La ligne opposée à celle de Simon Katzenstein, représentée par Emanuel Wurm (également d'origine juive) considérait que le Parti n'avait pas à se préoccuper de la vie quotidienne des ouvriers, seulement des questions sociales.
On retrouve l'idée que la tendance générale générerait d'elle-même de nouvelles conditions culturelles.
La conclusion de sa résolution formulait les choses pratiquement de la même manière que celle de Simon Katzenstein, à ceci près que « la lutte la plus efficace » était remplacée par « Cette lutte efficace ». La révolution devait suffire à affaiblir les dangers de l'alcool, qui n'était pas à interdire en soi.
Cependant, la résolution d'Emmanuel Wurm alla également avec la suppression des incitations à boire de l'alcool dans les réunions et les fêtes du Parti, ainsi que des explications à mener sur les dangers de l'alcool et des pratiques sociales où l'alcool est utilisé.

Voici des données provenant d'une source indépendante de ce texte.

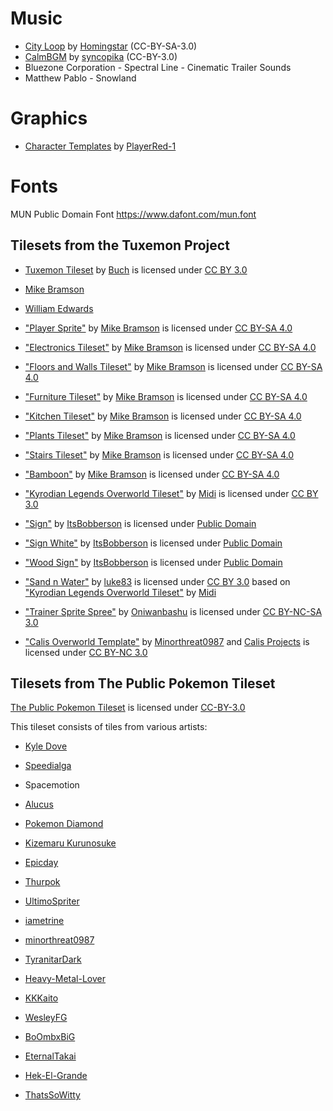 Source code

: 
# Music

* [City Loop](http://opengameart.org/content/city-loop) by [Homingstar](http://opengameart.org/users/homingstar) (CC-BY-SA-3.0)
* [CalmBGM](http://opengameart.org/content/calm-bgm) by [syncopika](http://opengameart.org/users/syncopika) (CC-BY-3.0)
* Bluezone Corporation - Spectral Line - Cinematic Trailer Sounds
* Matthew Pablo - Snowland

# Graphics

* [Character Templates](http://playerred-1.deviantart.com/art/Pokemon-Character-bases-New-174895108) by [PlayerRed-1](http://playerred-1.deviantart.com/)

# Fonts

MUN Public Domain Font https://www.dafont.com/mun.font


## Tilesets from the Tuxemon Project

* [Tuxemon Tileset](http://opengameart.org/content/tuxemon-tileset) by [Buch](http://blog-buch.rhcloud.com) is licensed under [CC BY 3.0](http://creativecommons.org/licenses/by/3.0/)

* [Mike Bramson](mailto:mnbramson@gmail.com)
* [William Edwards](mailto:shadowapex@gmail.com)

* ["Player Sprite"](https://git.tuxemon.org:3000/tuxemon/tuxemon/blob/development/resources/sprites/player_front.png)
by [Mike Bramson](mailto:mnbramson@gmail.com) is licensed under 
[CC BY-SA 4.0](http://creativecommons.org/licenses/by-sa/4.0/)

* ["Electronics Tileset"](https://git.tuxemon.org:3000/tuxemon/tuxemon/blob/development/resources/gfx/tilesets/electronics.png)
by [Mike Bramson](mailto:mnbramson@gmail.com) is licensed under 
[CC BY-SA 4.0](http://creativecommons.org/licenses/by-sa/4.0/)

* ["Floors and Walls Tileset"](https://git.tuxemon.org:3000/tuxemon/tuxemon/blob/development/resources/gfx/tilesets/floorsandwalls.png)
by [Mike Bramson](mailto:mnbramson@gmail.com) is licensed under 
[CC BY-SA 4.0](http://creativecommons.org/licenses/by-sa/4.0/)

* ["Furniture Tileset"](https://git.tuxemon.org:3000/tuxemon/tuxemon/blob/development/resources/gfx/tilesets/furniture.png)
by [Mike Bramson](mailto:mnbramson@gmail.com) is licensed under 
[CC BY-SA 4.0](http://creativecommons.org/licenses/by-sa/4.0/)

* ["Kitchen Tileset"](https://git.tuxemon.org:3000/tuxemon/tuxemon/blob/development/resources/gfx/tilesets/kitchen.png)
by [Mike Bramson](mailto:mnbramson@gmail.com) is licensed under 
[CC BY-SA 4.0](http://creativecommons.org/licenses/by-sa/4.0/)

* ["Plants Tileset"](https://git.tuxemon.org:3000/tuxemon/tuxemon/blob/development/resources/gfx/tilesets/plants.png)
by [Mike Bramson](mailto:mnbramson@gmail.com) is licensed under 
[CC BY-SA 4.0](http://creativecommons.org/licenses/by-sa/4.0/)

* ["Stairs Tileset"](https://git.tuxemon.org:3000/tuxemon/tuxemon/blob/development/resources/gfx/tilesets/stairs.png)
by [Mike Bramson](mailto:mnbramson@gmail.com) is licensed under 
[CC BY-SA 4.0](http://creativecommons.org/licenses/by-sa/4.0/)

* ["Bamboon"](https://git.tuxemon.org:3000/tuxemon/tuxemon/blob/development/resources/gfx/sprites/battle/bamboon-front.png)
by [Mike Bramson](mailto:mnbramson@gmail.com) is licensed under 
[CC BY-SA 4.0](http://creativecommons.org/licenses/by-sa/4.0/)

* ["Kyrodian Legends Overworld Tileset"](http://opengameart.org/content/kyrodian-legends-overworld-props)
by [Midi](http://opengameart.org/users/midi) is licensed under
[CC BY 3.0](http://creativecommons.org/licenses/by/3.0/)

* ["Sign"](https://bitbucket.org/ItsBobberson/tsc)
by [ItsBobberson](https://bitbucket.org/ItsBobberson) is licensed under
[Public Domain](http://creativecommons.org/publicdomain/zero/1.0/)

* ["Sign White"](https://bitbucket.org/ItsBobberson/tsc)
by [ItsBobberson](https://bitbucket.org/ItsBobberson) is licensed under
[Public Domain](http://creativecommons.org/publicdomain/zero/1.0/)

* ["Wood Sign"](https://bitbucket.org/ItsBobberson/tsc)
by [ItsBobberson](https://bitbucket.org/ItsBobberson) is licensed under
[Public Domain](http://creativecommons.org/publicdomain/zero/1.0/)

* ["Sand n Water"](http://tuxemon.weebly.com/artwork.html)
by [luke83](http://tuxemon.weebly.com/) is licensed under
[CC BY 3.0](http://creativecommons.org/licenses/by/3.0/) based on ["Kyrodian Legends Overworld Tileset"](http://opengameart.org/content/kyrodian-legends-overworld-props)
by [Midi](http://opengameart.org/users/midi)

* ["Trainer Sprite Spree"](http://oniwanbashu.deviantart.com/art/Trainer-Sprite-Spree-124465962)
by [Oniwanbashu](http://oniwanbashu.deviantart.com/) is licensed under
[CC BY-NC-SA 3.0](http://creativecommons.org/licenses/by-nc-sa/3.0/)

* ["Calis Overworld Template"](http://minorthreat0987.deviantart.com/art/Calis-Overworld-Template-193004763)
by [Minorthreat0987](http://minorthreat0987.deviantart.com/) and
[Calis Projects](http://www.calisprojects.com/) is licensed under
[CC BY-NC 3.0](http://creativecommons.org/licenses/by-nc/3.0/)

## Tilesets from The Public Pokemon Tileset

[The Public Pokemon Tileset](ttp://thatssowitty.deviantart.com/art/The-Public-Pokemon-Tileset-281342410) is licensed under
[CC-BY-3.0](http://creativecommons.org/licenses/by/3.0/)

This tileset consists of tiles from various artists:

* [Kyle Dove](http://kyle-dove.deviantart.com/)

* [Speedialga](http://speedialga.deviantart.com/)

* Spacemotion

* [Alucus](http://alucus.deviantart.com/)

* [Pokemon Diamond](http://pokemon-diamond.deviantart.com/)

* [Kizemaru Kurunosuke](http://kizemaru-kurunosuke.deviantart.com/)

* [Epicday](http://epicday.deviantart.com/)

* [Thurpok](http://thurpok.deviantart.com/)

* [UltimoSpriter](http://ultimospriter.deviantart.com/)

* [iametrine](http://iametrine.deviantart.com/)

* [minorthreat0987](http://minorthreat0987.deviantart.com/)

* [TyranitarDark](http://tyranitardark.deviantart.com/)

* [Heavy-Metal-Lover](http://heavy-metal-lover.deviantart.com/)

* [KKKaito](http://kkkaito.deviantart.com/)

* [WesleyFG](http://wesleyfg.deviantart.com/)

* [BoOmbxBiG](http://boomxbig.deviantart.com/)

* [EternalTakai](http://eternaltakai.deviantart.com/)

* [Hek-El-Grande](http://hek-el-grande.deviantart.com/)

* [ThatsSoWitty](http://thatssowitty.deviantart.com/)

Le débat ne s'arrêta pas là, comme en témoigne les deux documents suivants : le rapport d'Emmanuel Wurm (un document précieux, retraçant les positions historiques de la social-démocratie en Europe sur l'alcool) et le rapport d'Emile Vandervelde. Ce dernier est un social-démocrate belge ayant formulé le point de vue des abstinents (il rejoindra historiquement le camp des réformistses pragmatiques et non des communistes).
Ces deux documents avaient été préparé pour la quatrième commission du Xe Congrès socialiste international, devant se dérouler à Vienne du 23 au 29 août 1914.
La social-démocratie autrichienne, comprenant dès juillet que la guerre impérialiste s'annonçait, demanda qu'il se tienne ailleurs en raison du danger pour l'ensemble des délégués ; la guerre lancée, la social-démocratie européenne s'effondra en basculant dans le chauvinisme, sauf en Russie avec les bolcheviks.
L'influence de la question se lut encore cependant dans l'immédiate après-guerre, dans les partis issus de la social-démocratie : aux élections de 1924, sur 131 députés socialistes 7 étaient abstinents et sur 45 députés communistes, 5 l'étaient.